Give the number of lines in the records below that contain the word "representations". State only that number.
##### MATERIAL PROVIDED
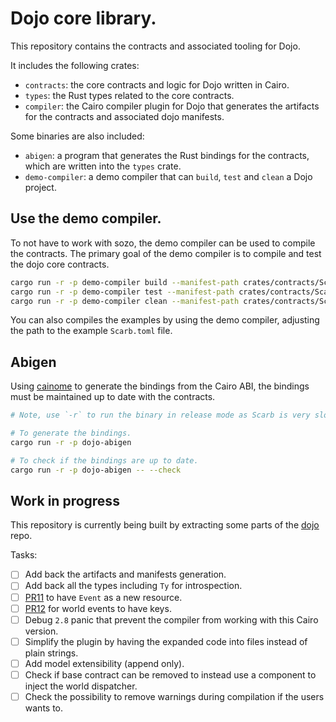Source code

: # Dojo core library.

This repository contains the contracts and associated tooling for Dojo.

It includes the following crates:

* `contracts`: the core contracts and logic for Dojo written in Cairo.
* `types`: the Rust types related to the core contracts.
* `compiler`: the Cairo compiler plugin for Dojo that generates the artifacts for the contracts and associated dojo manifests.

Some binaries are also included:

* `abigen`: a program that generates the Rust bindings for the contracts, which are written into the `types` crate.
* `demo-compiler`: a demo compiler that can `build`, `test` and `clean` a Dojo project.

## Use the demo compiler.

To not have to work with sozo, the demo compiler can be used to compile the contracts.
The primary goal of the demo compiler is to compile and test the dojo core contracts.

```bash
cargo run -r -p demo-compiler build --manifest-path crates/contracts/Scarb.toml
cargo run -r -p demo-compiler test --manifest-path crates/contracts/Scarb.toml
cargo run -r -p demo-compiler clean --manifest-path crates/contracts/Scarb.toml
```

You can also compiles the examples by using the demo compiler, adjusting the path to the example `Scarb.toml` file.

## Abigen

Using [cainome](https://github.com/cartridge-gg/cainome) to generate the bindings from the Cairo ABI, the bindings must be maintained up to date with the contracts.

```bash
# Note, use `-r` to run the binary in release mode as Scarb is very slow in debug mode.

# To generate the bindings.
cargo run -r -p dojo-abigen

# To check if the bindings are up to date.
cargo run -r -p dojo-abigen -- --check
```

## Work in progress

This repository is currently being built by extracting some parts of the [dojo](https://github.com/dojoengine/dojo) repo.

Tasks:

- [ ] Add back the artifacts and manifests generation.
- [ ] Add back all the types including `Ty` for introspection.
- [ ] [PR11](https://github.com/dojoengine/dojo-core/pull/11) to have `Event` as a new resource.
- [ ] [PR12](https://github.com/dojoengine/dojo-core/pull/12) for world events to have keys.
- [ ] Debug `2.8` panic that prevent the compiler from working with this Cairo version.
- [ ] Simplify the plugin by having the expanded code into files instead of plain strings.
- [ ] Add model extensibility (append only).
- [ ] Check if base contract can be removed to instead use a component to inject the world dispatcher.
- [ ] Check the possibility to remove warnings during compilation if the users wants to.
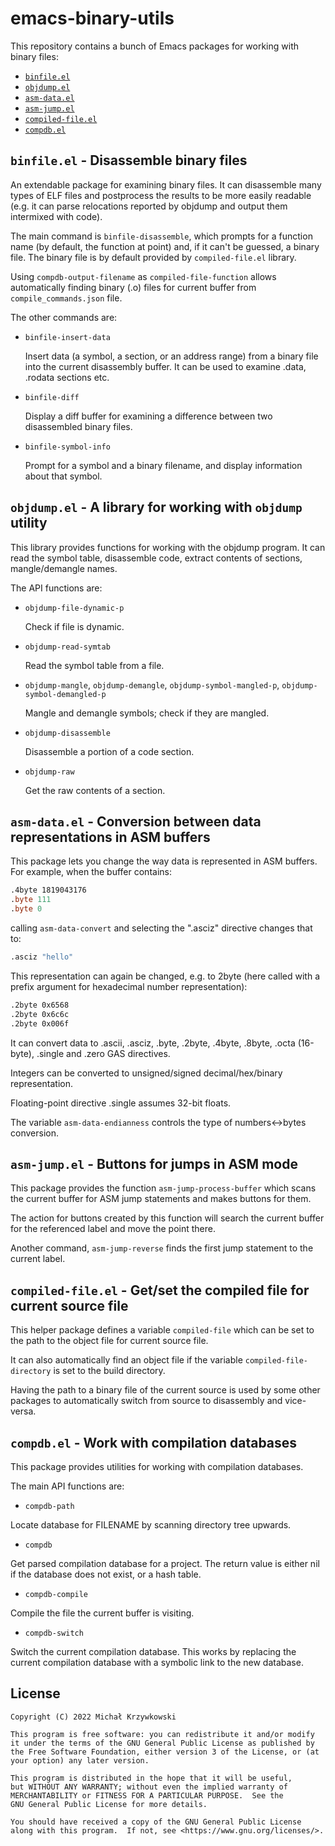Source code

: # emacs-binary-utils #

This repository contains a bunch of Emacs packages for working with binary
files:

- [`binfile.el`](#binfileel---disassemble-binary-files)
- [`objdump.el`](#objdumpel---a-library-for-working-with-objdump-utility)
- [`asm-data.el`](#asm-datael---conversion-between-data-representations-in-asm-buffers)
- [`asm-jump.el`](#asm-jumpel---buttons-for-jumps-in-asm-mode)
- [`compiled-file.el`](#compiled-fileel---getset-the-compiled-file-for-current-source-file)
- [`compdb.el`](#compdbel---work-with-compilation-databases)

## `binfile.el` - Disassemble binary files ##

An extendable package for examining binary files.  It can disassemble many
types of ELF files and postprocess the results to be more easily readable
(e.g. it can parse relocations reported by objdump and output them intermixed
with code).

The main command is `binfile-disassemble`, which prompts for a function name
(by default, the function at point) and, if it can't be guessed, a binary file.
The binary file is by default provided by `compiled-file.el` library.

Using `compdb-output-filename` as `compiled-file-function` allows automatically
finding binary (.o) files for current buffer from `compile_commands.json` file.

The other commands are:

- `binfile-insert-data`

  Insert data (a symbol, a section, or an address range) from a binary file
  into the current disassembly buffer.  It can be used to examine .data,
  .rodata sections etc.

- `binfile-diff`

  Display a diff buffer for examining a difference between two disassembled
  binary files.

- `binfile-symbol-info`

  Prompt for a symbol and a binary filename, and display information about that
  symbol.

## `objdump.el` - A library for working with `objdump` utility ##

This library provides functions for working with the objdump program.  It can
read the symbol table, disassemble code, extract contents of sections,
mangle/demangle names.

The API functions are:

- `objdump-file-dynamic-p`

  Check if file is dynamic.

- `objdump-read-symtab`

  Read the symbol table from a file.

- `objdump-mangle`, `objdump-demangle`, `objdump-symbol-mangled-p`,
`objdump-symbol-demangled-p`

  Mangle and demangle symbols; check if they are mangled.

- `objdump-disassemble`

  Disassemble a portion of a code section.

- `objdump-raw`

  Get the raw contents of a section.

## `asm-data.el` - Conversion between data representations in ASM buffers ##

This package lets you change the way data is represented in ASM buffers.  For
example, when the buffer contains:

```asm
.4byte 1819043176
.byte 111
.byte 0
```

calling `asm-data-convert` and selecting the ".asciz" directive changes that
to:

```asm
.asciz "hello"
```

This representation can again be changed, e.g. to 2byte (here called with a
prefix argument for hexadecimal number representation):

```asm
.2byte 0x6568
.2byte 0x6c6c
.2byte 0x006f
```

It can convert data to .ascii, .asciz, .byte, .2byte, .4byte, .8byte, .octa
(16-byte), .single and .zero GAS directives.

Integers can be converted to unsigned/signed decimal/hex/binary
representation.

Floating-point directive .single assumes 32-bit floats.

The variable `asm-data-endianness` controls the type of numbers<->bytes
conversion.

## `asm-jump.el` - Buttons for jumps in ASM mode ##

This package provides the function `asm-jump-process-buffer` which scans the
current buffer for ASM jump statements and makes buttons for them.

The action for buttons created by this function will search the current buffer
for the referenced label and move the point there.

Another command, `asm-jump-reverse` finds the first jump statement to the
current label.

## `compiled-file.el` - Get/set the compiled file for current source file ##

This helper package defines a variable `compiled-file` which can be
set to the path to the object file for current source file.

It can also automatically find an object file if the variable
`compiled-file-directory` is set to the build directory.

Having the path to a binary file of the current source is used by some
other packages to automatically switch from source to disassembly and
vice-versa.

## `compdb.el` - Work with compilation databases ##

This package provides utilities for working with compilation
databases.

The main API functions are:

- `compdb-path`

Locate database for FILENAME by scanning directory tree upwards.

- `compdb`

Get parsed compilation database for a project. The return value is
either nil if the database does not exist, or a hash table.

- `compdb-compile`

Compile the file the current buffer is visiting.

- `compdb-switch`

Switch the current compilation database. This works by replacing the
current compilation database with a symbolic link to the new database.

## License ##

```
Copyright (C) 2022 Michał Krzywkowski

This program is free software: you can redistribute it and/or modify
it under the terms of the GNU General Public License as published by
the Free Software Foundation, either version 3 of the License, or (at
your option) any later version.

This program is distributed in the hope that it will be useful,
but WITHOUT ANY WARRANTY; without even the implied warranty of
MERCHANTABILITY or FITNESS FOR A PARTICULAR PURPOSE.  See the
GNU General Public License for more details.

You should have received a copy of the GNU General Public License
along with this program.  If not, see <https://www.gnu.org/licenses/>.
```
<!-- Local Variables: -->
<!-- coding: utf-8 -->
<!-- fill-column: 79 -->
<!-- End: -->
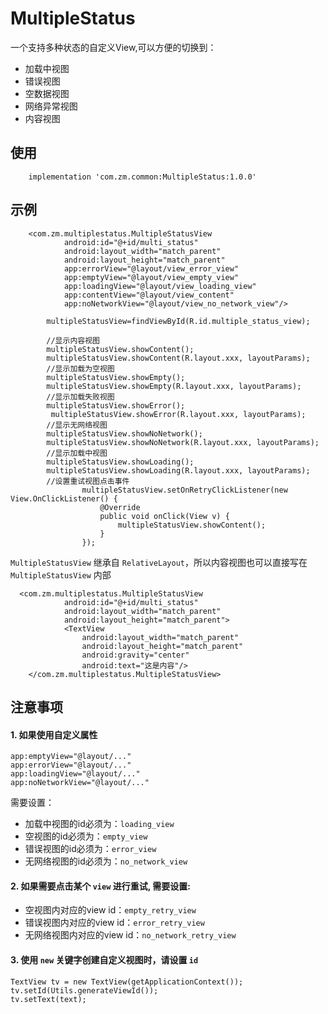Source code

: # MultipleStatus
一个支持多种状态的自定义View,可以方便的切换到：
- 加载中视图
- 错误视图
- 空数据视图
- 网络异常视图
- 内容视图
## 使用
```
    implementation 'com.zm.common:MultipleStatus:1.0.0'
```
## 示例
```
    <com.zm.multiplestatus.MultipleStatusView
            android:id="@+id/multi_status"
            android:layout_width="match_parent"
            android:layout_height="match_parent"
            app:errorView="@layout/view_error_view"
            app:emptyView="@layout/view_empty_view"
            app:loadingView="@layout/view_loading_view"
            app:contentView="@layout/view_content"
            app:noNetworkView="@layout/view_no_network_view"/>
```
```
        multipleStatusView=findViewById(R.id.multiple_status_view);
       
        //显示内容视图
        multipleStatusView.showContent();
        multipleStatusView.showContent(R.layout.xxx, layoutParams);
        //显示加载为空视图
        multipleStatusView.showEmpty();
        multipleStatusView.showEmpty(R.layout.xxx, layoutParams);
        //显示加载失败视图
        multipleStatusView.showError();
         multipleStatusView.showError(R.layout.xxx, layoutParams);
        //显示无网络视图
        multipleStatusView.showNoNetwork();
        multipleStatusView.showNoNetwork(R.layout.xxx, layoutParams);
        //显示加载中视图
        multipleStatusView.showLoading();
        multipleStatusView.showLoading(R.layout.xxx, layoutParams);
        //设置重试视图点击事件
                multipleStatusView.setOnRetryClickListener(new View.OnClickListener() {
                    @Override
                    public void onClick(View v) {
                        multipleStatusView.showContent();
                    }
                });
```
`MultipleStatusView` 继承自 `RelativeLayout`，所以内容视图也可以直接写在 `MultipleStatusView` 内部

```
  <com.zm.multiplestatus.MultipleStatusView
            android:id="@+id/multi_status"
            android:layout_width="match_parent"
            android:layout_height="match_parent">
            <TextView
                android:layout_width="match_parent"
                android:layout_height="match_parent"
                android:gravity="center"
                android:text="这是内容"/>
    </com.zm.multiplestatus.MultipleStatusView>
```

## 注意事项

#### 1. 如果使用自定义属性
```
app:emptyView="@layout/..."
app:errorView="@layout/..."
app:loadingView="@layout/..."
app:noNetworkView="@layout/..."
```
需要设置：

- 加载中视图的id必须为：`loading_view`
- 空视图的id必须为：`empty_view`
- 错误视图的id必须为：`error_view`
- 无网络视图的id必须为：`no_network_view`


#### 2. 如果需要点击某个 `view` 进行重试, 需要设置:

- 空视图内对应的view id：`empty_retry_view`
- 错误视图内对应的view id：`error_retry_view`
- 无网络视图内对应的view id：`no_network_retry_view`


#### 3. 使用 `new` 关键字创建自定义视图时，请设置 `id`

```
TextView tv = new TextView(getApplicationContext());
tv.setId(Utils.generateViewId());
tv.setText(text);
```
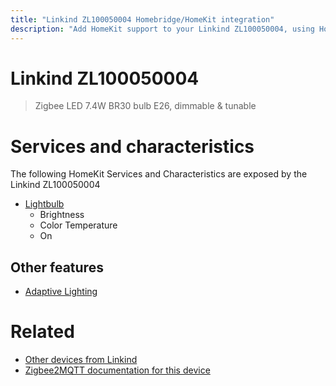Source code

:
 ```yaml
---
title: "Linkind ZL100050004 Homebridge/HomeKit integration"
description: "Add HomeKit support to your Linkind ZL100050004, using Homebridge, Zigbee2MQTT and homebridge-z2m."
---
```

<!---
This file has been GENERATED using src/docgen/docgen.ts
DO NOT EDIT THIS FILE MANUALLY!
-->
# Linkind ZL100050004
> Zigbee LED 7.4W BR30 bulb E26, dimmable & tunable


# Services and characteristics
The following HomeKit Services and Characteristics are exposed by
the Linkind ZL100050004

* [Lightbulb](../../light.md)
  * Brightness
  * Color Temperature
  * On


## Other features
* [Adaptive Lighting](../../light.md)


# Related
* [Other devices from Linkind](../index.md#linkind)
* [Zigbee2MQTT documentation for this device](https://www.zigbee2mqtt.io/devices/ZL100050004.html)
##########
ANSWER SPACE => 2